Our garden always looked different to our neighbours, a hodgepodge of plants bought because I liked the look of them or they had fragrant flowers, attractive leave or maybe even because they looked weird. But our garden was always admired by visitors, whether it was because of the colour or the smells or the little treasures, such as hardy ground gingers, only seen when the vegetation was parted.
Little design but it seemed to work.
An aspect of my gardening over the years has been sourcing exotic and different plants to grow.
I have never been to a garden centre and bought a couple of dozen pelargonium plugs for a bed (Jill does that and calls me a snob for poo pooing it!).
Fortunately there are small specialist nurseries dotted about the country that do specialise in the weird and wonderful for the garden – and many of the subjects are hardy!
Many years ago my father gave me a couple of pots of ferns for my garden (and an orchid too but that’s another story). I still have the ferns (but can’t remember their names; ‘Dad’s fern’ suffices for me). I bought a few more over the years until it came to dawn that most garden centres only stock a handful of native ferns or the few exotic ferns that are generally easy and quick to mass produce.
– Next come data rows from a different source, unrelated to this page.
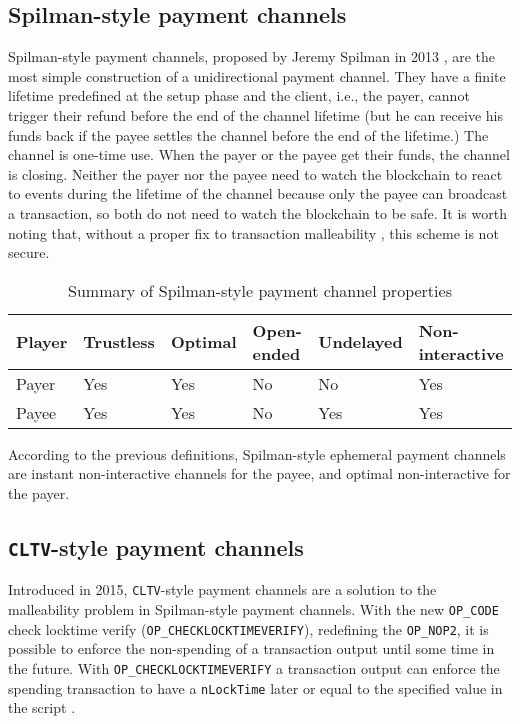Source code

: \subsection{Spilman-style payment channels}

Spilman-style payment channels, proposed by Jeremy Spilman in 2013
\cite{SpilmanStyle}, are the most simple construction of a unidirectional
payment channel. They have a finite lifetime predefined at the setup phase and
the client, i.e., the payer, cannot trigger their refund before the end of the
channel lifetime (but he can receive his funds back if the payee settles the
channel before the end of the lifetime.) The channel is one-time use. When the
payer or the payee get their funds, the channel is closing. Neither the payer nor the
payee need to watch the blockchain to react to events during the lifetime of
the channel because only the payee can broadcast a transaction, so both do not
need to watch the blockchain to be safe. It is worth noting that, without a
proper fix to transaction malleability \cite{SegWitBIP, BIP62,
DBLP:journals/corr/AndrychowiczDMM13, DBLP:journals/corr/DeckerW14}, this scheme
is not secure.

\begin{table}[h]
  \begin{tabularx}{\textwidth}{ | X | l | l | l | l | l |}
  \hline
  Player & Trustless & Optimal & Open-ended & Undelayed & Non-interactive \\ \hline \hline
  Payer & Yes & Yes & No & No & Yes \\ \hline
  Payee & Yes & Yes & No & Yes & Yes \\
  \hline
  \end{tabularx}
  \caption{Summary of Spilman-style payment channel properties}
  \label{fig:summarySpilmanPaymentChannel}
\end{table}

According to the previous definitions, Spilman-style ephemeral payment channels are
instant non-interactive channels for the payee, and optimal non-interactive for
the payer.

\subsection{\texttt{CLTV}-style payment channels}

Introduced in 2015, \texttt{CLTV}-style payment channels are a solution to the malleability
problem in Spilman-style payment channels. With the new \texttt{OP\_CODE} check
locktime verify (\texttt{OP\_CHECKLOCKTIMEVERIFY}), redefining the
\texttt{OP\_NOP2}, it is possible to enforce the non-spending of a transaction
output until some time in the future. With \texttt{OP\_CHECKLOCKTIMEVERIFY} a
transaction output can enforce the spending transaction to have a
\texttt{nLockTime} later or equal to the specified value in the script
\cite{BIP65}.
If I wanted to be different I’d have to grow my own. Which is what I did.
So a few years back I set off growing my own ferns. I’d joined BPS (British Pteridological Society) and the AFS (American Fern Society) because I wanted to know more about ferns and to take advantage of plant swops and have access to fern spores (fern seeds).
It seemed to me to be a good idea to propagate ferns from around the world that are not widely available yet come from similar climates to our own. The United States Department of Agriculture have produced a basis for identifying similar climate zones which has been copied by Governments throughout the world. It is not a perfect tool but helps identify areas to source spores from and is better than nothing.
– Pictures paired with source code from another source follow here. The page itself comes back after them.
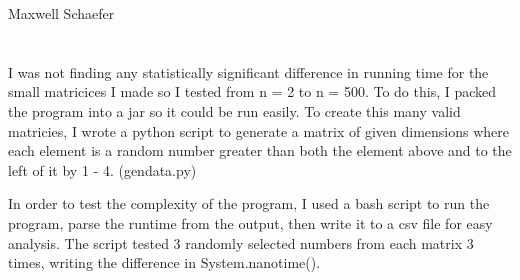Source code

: \documentclass{article}
\begin{document}
    Maxwell Schaefer

    \section*{}
        I was not finding any statistically significant difference in running time for the small matricices I made so I tested from n = 2 to n = 500. To do this, I packed the program into a jar so it could be run easily. To create this many valid matricies, I wrote a python script to generate a matrix of given dimensions where each element is a random number greater than both the element above and to the left of it by 1 - 4. (gendata.py)
            
        In order to test the complexity of the program, I  used a bash script to run the program, parse the runtime from the output, then write it to a csv file for easy analysis. The script tested 3 randomly selected numbers from each matrix 3 times, writing the difference in System.nanotime().
\end{document}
It’s surprising what you can produce with a propagator, a spare bedroom and a small greenhouse.
I think it was when potting on almost countless baby ferns that I got the idea of a move!
When we completed on the purchase of our present home in Haverfordwest I had more than 120 different species of ferns and anything from 50 -150 sporelings (seedlings) of each sitting in seed trays and 2’’ pots. Also a number of mature plants that I’d been lucky to acquire as stock plants and many 1 year to 3 year old ferns from earlier sowings.
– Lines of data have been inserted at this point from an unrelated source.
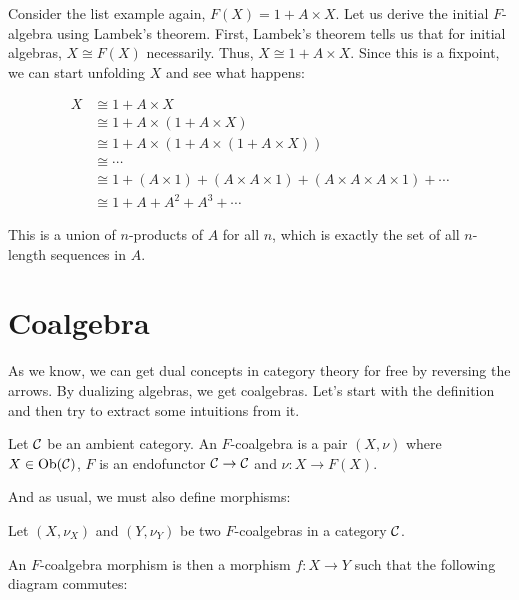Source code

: 
\begin{example}
  Consider the list example again, $F(X) = 1 + A \times X$.
Let us derive the initial $F$-algebra using Lambek's theorem.
First, Lambek's theorem tells us that for initial algebras, $X \cong F(X)$ necessarily.
Thus, $X \cong 1 + A \times X$.
Since this is a fixpoint, we can start unfolding $X$ and see what happens:

\begin{align*}
    X &\cong 1 + A \times X \\
    &\cong 1 + A \times (1 + A \times X) \\
    &\cong 1 + A \times (1 + A \times (1 + A \times X)) \\
    &\cong \cdots \\
    &\cong 1 + (A \times 1) + (A \times A \times 1) + (A \times A \times A \times 1) + \cdots \\
    &\cong 1 + A + A^2 + A^3 + \cdots
\end{align*}

This is a union of $n$-products of $A$ for all $n$, which is exactly the set of all $n$-length sequences in $A$.
    
\end{example}
    

\section{Coalgebra}

As we know, we can get dual concepts in category theory for free by reversing the arrows.
By dualizing algebras, we get coalgebras.
Let's start with the definition and then try to extract some intuitions from it.

\begin{definition}[$F$-coalgebra]
  Let $\calC$ be an ambient category. An $F$-coalgebra is a pair $(X, \nu)$ where $X \in \Ob(\calC)$, $F$ is an endofunctor $\calC \rightarrow \calC$ and $\nu : X \rightarrow F(X)$.
\end{definition}

And as usual, we must also define morphisms:

\begin{definition}
    \label{def:fCoalgebraMorphism}
  Let $(X, \nu_X)$ and $(Y, \nu_Y)$ be two $F$-coalgebras in a category $\calC$.

  An $F$-coalgebra morphism is then a morphism $f : X \rightarrow Y$ such that the following diagram commutes:

\end{definition}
The plan, ‘’the business plan’’, was that I would have a greenhouse and facilities for growing on my ferns and a garden where they could be shown off to their advantage, also an area where there would be potted examples of what was in the garden. Surplus plants would go to friends I have in the plant trade.
However, Mother Nature is cruel. We arrived in Pembrokeshire roughly at the same time as ‘’ the Beast from the East’’; very low temperatures, winds and snow which killed very nearly all my young stock and severely damaged most of my mature plants,
Jill and I spent many hours tipping dead ferns out into the barrow and washing the pots.
All is not lost though.
My mature ferns are slowly recovering. The site for my greenhouse was decided and it went up last year I have a good collection of ferns still and I have a small number of young ferns to grow on. Our veg patch has been marked out and is ready for the rotavator and I have sourced well-rotted horse manure and rotted bark chips to build up fertility and humus content in our heavy bit of Pembrokeshire soil.
I’ve also made some strides into bringing our ‘’estate’’ under control by attacking the brambles and bracken that wanted to take over.
So I probably haven’t done badly for an old guy.
Our garden has been beautiful throughout the year with the hydrangea shrubs in full glory.
Best of all Jill and I are very happy here, enjoying the countryside, friendly people and of course the glorious beaches and coastal walks.